The Royal Swedish Academy of Sciences has decided to award the Nobel Prize in Chemistry 2016 to Jean-Pierre Sauvage, University of Strasbourg, France, Sir J. Fraser Stoddart, Northwestern University, Evanston, IL, USA, and Bernard L. Feringa, University of Groningen, the Netherlands, for the design and synthesis of molecular machines.
A tiny lift, artificial muscles and miniscule motors. The Nobel Prize in Chemistry 2016 is awarded to Jean-Pierre Sauvage, Sir J. Fraser Stoddart and Bernard L. Feringa for their design and production of molecular machines. They have developed molecules with controllable movements, which can perform a task when energy is added.
The development of computing demonstrates how the miniaturisation of technology can lead to a revolution. The 2016 Nobel Laureates in Chemistry have miniaturised machines and taken chemistry to a new dimension.
The first step towards a molecular machine was taken by Jean-Pierre Sauvage in 1983, when he succeeded in linking two ring-shaped molecules together to form a chain, called a catenane. Normally, molecules are joined by strong covalent bonds in which the atoms share electrons, but in the chain they were instead linked by a freer mechanical bond. For a machine to be able to perform a task it must consist of parts that can move relative to each other. The two interlocked rings fulfilled exactly this requirement.

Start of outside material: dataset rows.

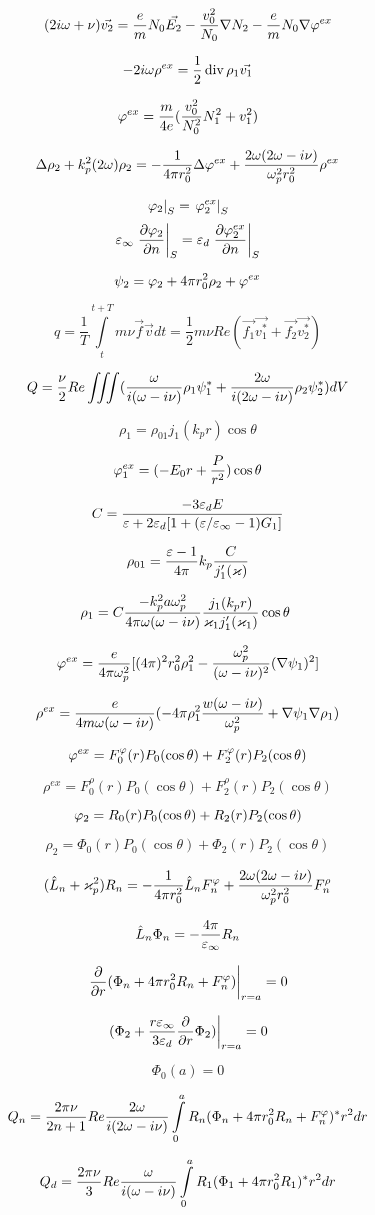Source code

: \documentclass{article}
\begin{document}
\[ (2i\omega + \nu) \vec{v_2} = \frac{e}{m}N_0\vec{E_2} - \frac{v_0^2}{N_0} \nabla N_2 - \frac{e}{m} N_0 \nabla \varphi^{ex}  \]

\[ - 2i\omega \rho^{ex} = \frac{1}{2}\operatorname{div} \rho_1 \vec{v_1}\]

\[ \varphi^{ex} = \frac{m}{4e}(\frac{v_0^2}{N_0^2}N_1^2 + v_1^2)\]

\[ \Delta \rho_2 + k_p^2(2\omega)\rho_2 = -\frac{1}{4 \pi r_0^2} \Delta \varphi^{ex} + \frac{2\omega(2\omega - i \nu)}{\omega_p^2r_0^2} \rho^{ex}\]

\[ \left. \varphi_2 \right|_{ S} = \left. \varphi_2^{ex} \right|_{ S} \]
\[ \varepsilon_\infty \left.\frac{\partial \varphi_2}{\partial n}\right|_{ S} = \varepsilon_d \left.\frac{\partial \varphi_2^{ex}}{\partial n}\right|_{ S}  \]



\[ \psi_2 = \varphi_2 + 4 \pi r_0^2 \rho_2 + \varphi^{ex}\]

\[ q = \frac{1}{T} \int\limits_t^{t+T} m \nu \vec{f} \vec{v} dt = \frac{1}{2} m \nu Re(\vec{f_1} \vec{v_1^*} +\vec{f_2} \vec{v_2^*})\]

\[ Q = \frac{\nu}{2} Re \iiint (\frac{\omega}{i(\omega - i \nu)}\rho_1 \psi_1^* + \frac{2\omega}{i(2\omega - i \nu)}\rho_2 \psi_2^*)dV\]

\[ \rho_1 = \rho_{01}j_1(k_pr)\cos\theta\]

\[ \varphi_1^{ex} = (-E_0r + \frac{P}{r^2})\cos\theta\]

\[ C= \frac{-3\varepsilon_dE}{\varepsilon + 2\varepsilon_d [1 + (\varepsilon/\varepsilon_\infty - 1) G_1]}\]

\[ \rho_{01} = \frac{\varepsilon -1}{4\pi}k_p\frac{C}{j_1' (\varkappa)}\]

\[ \rho_1 = C \frac{-k_p^2a\omega_p^2}{4\pi\omega(\omega - i \nu) } \frac{j_1(k_p r)}{\varkappa_1 j_1' (\varkappa_1)}\cos\theta\ \]

\[ \varphi^{ex} = \frac{e}{4 \pi \omega_p^2}[(4\pi)^2r_0^2\rho_1^2 - \frac{\omega_p^2}{(\omega - i \nu)^2}(\nabla \psi_1)^2] \]

\[ \rho^{ex} = \frac{e}{4 m \omega(\omega - i \nu)}(-4 \pi \rho_1^2 \frac{w(\omega - i \nu)}{\omega_p^2} + \nabla \psi_1\nabla \rho_1)\]

\[ \varphi^{ex} = F_0^\varphi(r)P_0(\cos\theta) + F_2^\varphi(r)P_2(\cos\theta)\]

\[ \rho^{ex} = F_0^\rho(r)P_0(\cos\theta) + F_2^\rho(r)P_2(\cos\theta)\]

\[ \varphi_2 = R_0(r)P_0(\cos\theta) + R_2(r)P_2(\cos\theta)\]

\[ \rho_2 = \Phi_0(r)P_0(\cos\theta) + \Phi_2(r)P_2(\cos\theta)\]

\[ (\hat L_n + \varkappa_p^2) R_n = -\frac{1}{4 \pi r_0^2}\hat L_n F_n^\varphi  + \frac{2\omega(2\omega - i \nu)}{\omega_p^2r_0^2}F_n^\rho \]

\[ \hat L_n \Phi_n = -\frac{4\pi}{\varepsilon_\infty}R_n\]

\[ \left.\frac{\partial }{\partial r} (\Phi_n  + 4\pi r_0^2R_n + F_n^\varphi)\right|_{ r = a} = 0 \]

\[ \left. (\Phi_2  + \frac{r \varepsilon_\infty}{3\varepsilon_d}\frac{\partial }{\partial r}\Phi_2)\right|_{ r = a} = 0 \]

\[ \Phi_0 (a) = 0\]

\[ Q_n = \frac{2\pi\nu}{2n+1}Re \frac{2\omega}{i(2\omega - i \nu)} \int\limits_0^a R_n(\Phi_n  + 4\pi r_0^2R_n + F_n^\varphi)^*r^2dr\]

\[ Q_d = \frac{2\pi\nu}{3}Re \frac{\omega}{i(\omega - i \nu)}\int\limits_0^a R_1(\Phi_1  + 4\pi r_0^2R_1 )^*r^2dr\]

\[ \]
\end{document}
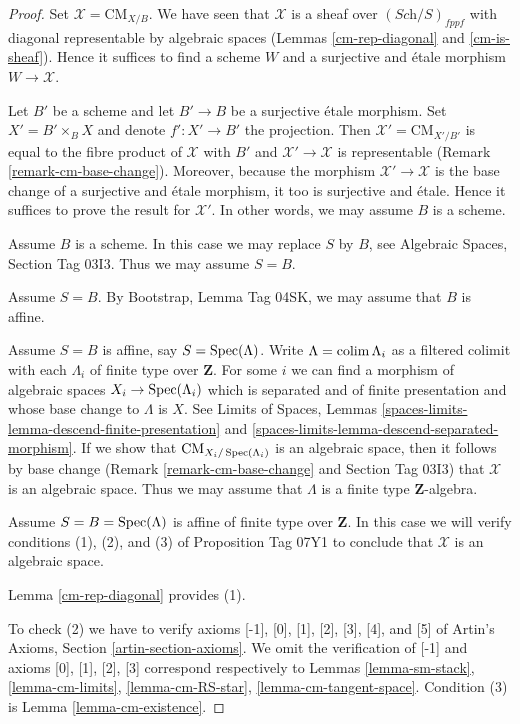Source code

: \documentclass{stacks-project}
\theoremstyle{plain}
\theoremstyle{definition}
\DeclareMathOperator{\Spec}{Spec}
\theoremstyle{remark}
\numberwithin{equation}{subsection}
\def\colim{\mathop{\rm colim}\nolimits}
\def\Spec{\mathop{\rm Spec}}
\def\Sch{\textit{Sch}}
\def\CMfunctor{\mathcal{C}\!{\it oh}}
\def\CMfunctor{\text{CM}}
\begin{document}
\begin{proof}
Set $\mathcal{X} = \CMfunctor_{X/B}$. We have seen that $\mathcal{X}$
is a sheaf over $(\Sch/S)_{fppf}$ with diagonal representable
by algebraic spaces
(Lemmas \ref{cm-rep-diagonal} and \ref{cm-is-sheaf}).
Hence it suffices to find a scheme $W$ and a surjective and \'etale
morphism $W \to \mathcal{X}$.

\medskip\noindent
Let $B'$ be a scheme and let $B' \to B$ be a surjective \'etale morphism.
Set $X' = B' \times_B X$ and denote $f' : X' \to B'$ the projection.
Then $\mathcal{X}' = \CMfunctor_{X'/B'}$ is equal to the fibre
product of $\mathcal{X}$ with $B'$ and $\mathcal{X}'\rightarrow\mathcal{X}$ is representable
(Remark \ref{remark-cm-base-change}). 
Moreover, because the morphism $\mathcal{X}' \to \mathcal{X}$ is the base change of a surjective and \'etale morphism, it too is surjective and \'etale.
Hence it suffices to prove the result for $\mathcal{X}'$.
In other words, we may assume $B$ is a scheme.

\medskip\noindent
Assume $B$ is a scheme. In this case we may replace $S$ by $B$, see
Algebraic Spaces, Section Tag 03I3.
Thus we may assume $S = B$.

\medskip\noindent
Assume $S = B$.
By Bootstrap, Lemma Tag 04SK, we may assume that $B$ is affine.

\medskip\noindent
Assume $S = B$ is affine, say $S = \Spec(\Lambda)$.
Write $\Lambda = \colim \Lambda_i$ as a filtered colimit with each $\Lambda_i$
of finite type over $\mathbf{Z}$. For some $i$ we can find
a morphism of algebraic spaces $X_i \to \Spec(\Lambda_i)$
which is separated and of finite presentation and whose base change
to $\Lambda$ is $X$. See Limits of Spaces, Lemmas
\ref{spaces-limits-lemma-descend-finite-presentation} and
\ref{spaces-limits-lemma-descend-separated-morphism}.
If we show that $\CMfunctor_{X_i/\Spec(\Lambda_i)}$ is an
algebraic space, then it follows by base change
(Remark \ref{remark-cm-base-change} and Section Tag 03I3)
that $\mathcal{X}$ is an algebraic space.
Thus we may assume that $\Lambda$ is a finite type $\mathbf{Z}$-algebra.

\medskip\noindent
Assume $S = B = \Spec(\Lambda)$ is affine of finite type over $\mathbf{Z}$.
In this case we will verify conditions (1), (2), and (3) of 
Proposition Tag 07Y1
to conclude that $\mathcal{X}$ is an algebraic space.

\medskip\noindent
Lemma \ref{cm-rep-diagonal} provides (1).

\medskip\noindent
To check (2) we have to verify axioms [-1], [0], [1], [2], [3], [4], and [5]
of Artin's Axioms, Section \ref{artin-section-axioms}.
We omit the verification of [-1] and axioms
[0], [1], [2], [3] correspond respectively to
Lemmas \ref{lemma-sm-stack},
\ref{lemma-cm-limits},
\ref{lemma-cm-RS-star},
\ref{lemma-cm-tangent-space}.
Condition (3) is Lemma \ref{lemma-cm-existence}.


\end{proof}
\end{document}
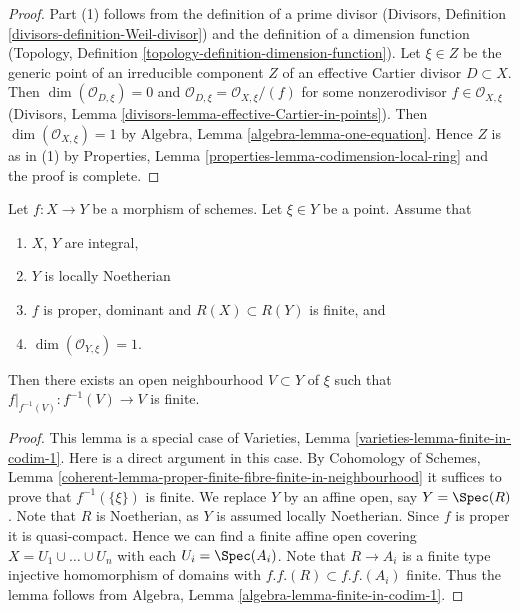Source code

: \begin{proof}
Part (1) follows from the definition of a prime divisor
(Divisors, Definition \ref{divisors-definition-Weil-divisor})
and the definition of a dimension function
(Topology, Definition \ref{topology-definition-dimension-function}).
Let $\xi \in Z$ be the generic point of an irreducible component $Z$ of
an effective Cartier divisor $D \subset X$.
Then $\dim(\mathcal{O}_{D, \xi}) = 0$ and
$\mathcal{O}_{D, \xi} = \mathcal{O}_{X, \xi}/(f)$ for some
nonzerodivisor $f \in \mathcal{O}_{X, \xi}$ (Divisors,
Lemma \ref{divisors-lemma-effective-Cartier-in-points}).
Then $\dim(\mathcal{O}_{X, \xi}) = 1$ by
Algebra, Lemma \ref{algebra-lemma-one-equation}. Hence $Z$ is as in (1) by
Properties, Lemma \ref{properties-lemma-codimension-local-ring}
and the proof is complete.
\end{proof}

\begin{lemma}
\label{lemma-finite-in-codimension-one}
Let $f : X \to Y$ be a morphism of schemes.
Let $\xi \in Y$ be a point.
Assume that
\begin{enumerate}
\item $X$, $Y$ are integral,
\item $Y$ is locally Noetherian
\item $f$ is proper, dominant and $R(X) \subset R(Y)$ is finite, and
\item $\dim(\mathcal{O}_{Y, \xi}) = 1$.
\end{enumerate}
Then there exists an open neighbourhood $V \subset Y$ of $\xi$
such that $f|_{f^{-1}(V)} : f^{-1}(V) \to V$ is finite.
\end{lemma}

\begin{proof}
This lemma is a special case of
Varieties, Lemma \ref{varieties-lemma-finite-in-codim-1}.
Here is a direct argument in this case.
By Cohomology of Schemes,
Lemma \ref{coherent-lemma-proper-finite-fibre-finite-in-neighbourhood}
it suffices to prove that $f^{-1}(\{\xi\})$ is finite.
We replace $Y$ by an affine open, say $Y = \Spec(R)$.
Note that $R$ is Noetherian, as $Y$ is assumed locally Noetherian.
Since $f$ is proper it is quasi-compact. Hence we can find a finite
affine open covering $X = U_1 \cup \ldots \cup U_n$ with
each $U_i = \Spec(A_i)$. Note that $R \to A_i$ is a
finite type injective homomorphism of domains with
$f.f.(R) \subset f.f.(A_i)$ finite. Thus the lemma follows
from Algebra, Lemma \ref{algebra-lemma-finite-in-codim-1}.
\end{proof}


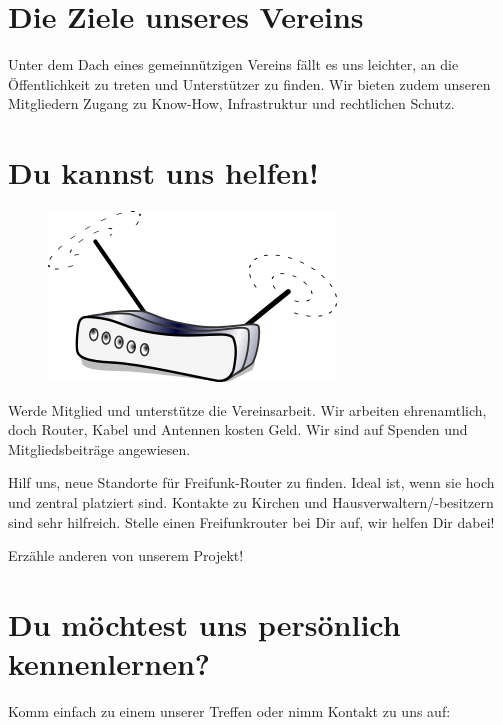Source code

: \documentclass[10pt]{scrartcl}
\begin{document}
\newpage
{}

\section{\normalsize Die Ziele unseres Vereins}
Unter dem Dach eines gemeinnützigen Vereins fällt es uns leichter, an die Öffentlichkeit zu treten und Unterstützer zu finden. Wir bieten zudem unseren Mitgliedern Zugang zu Know-How, Infrastruktur und rechtlichen Schutz.

\section{\normalsize Du kannst uns helfen!}
\begin{figure}
\includegraphics[scale=0.4]{Router}
\end{figure}
Werde Mitglied und unterstütze die Vereinsarbeit. Wir arbeiten ehrenamtlich, doch Router, Kabel und Antennen kosten Geld. Wir sind auf Spenden und Mitgliedsbeiträge angewiesen.

Hilf uns, neue Standorte für Freifunk-Router zu finden. Ideal ist, wenn sie hoch und zentral platziert sind. Kontakte zu Kirchen und Hausverwaltern/-besitzern sind sehr hilfreich. Stelle einen Freifunkrouter bei Dir auf, wir helfen Dir dabei!

Erzähle anderen von unserem Projekt!

\section{\normalsize Du möchtest uns persönlich kennenlernen?}
Komm einfach zu einem unserer Treffen oder nimm Kontakt zu uns auf:
\end{document}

The second step was taken by Fraser Stoddart in 1991, when he developed a rotaxane. He threaded a molecular ring onto a thin molecular axle and demonstrated that the ring was able to move along the axle. Among his developments based on rotaxanes are a molecular lift, a molecular muscle and a molecule-based computer chip.
Bernard Feringa was the first person to develop a molecular motor; in 1999 he got a molecular rotor blade to spin continually in the same direction. Using molecular motors, he has rotated a glass cylinder that is 10,000 times bigger than the motor and also designed a nanocar.
2016’s Nobel Laureates in Chemistry have taken molecular systems out of equilibrium’s stalemate and into energy-filled states in which their movements can be controlled. In terms of development, the molecular motor is at the same stage as the electric motor was in the 1830s, when scientists displayed various spinning cranks and wheels, unaware that they would lead to electric trains, washing machines, fans and food processors. Molecular machines will most likely be used in the development of things such as new materials, sensors and energy storage systems.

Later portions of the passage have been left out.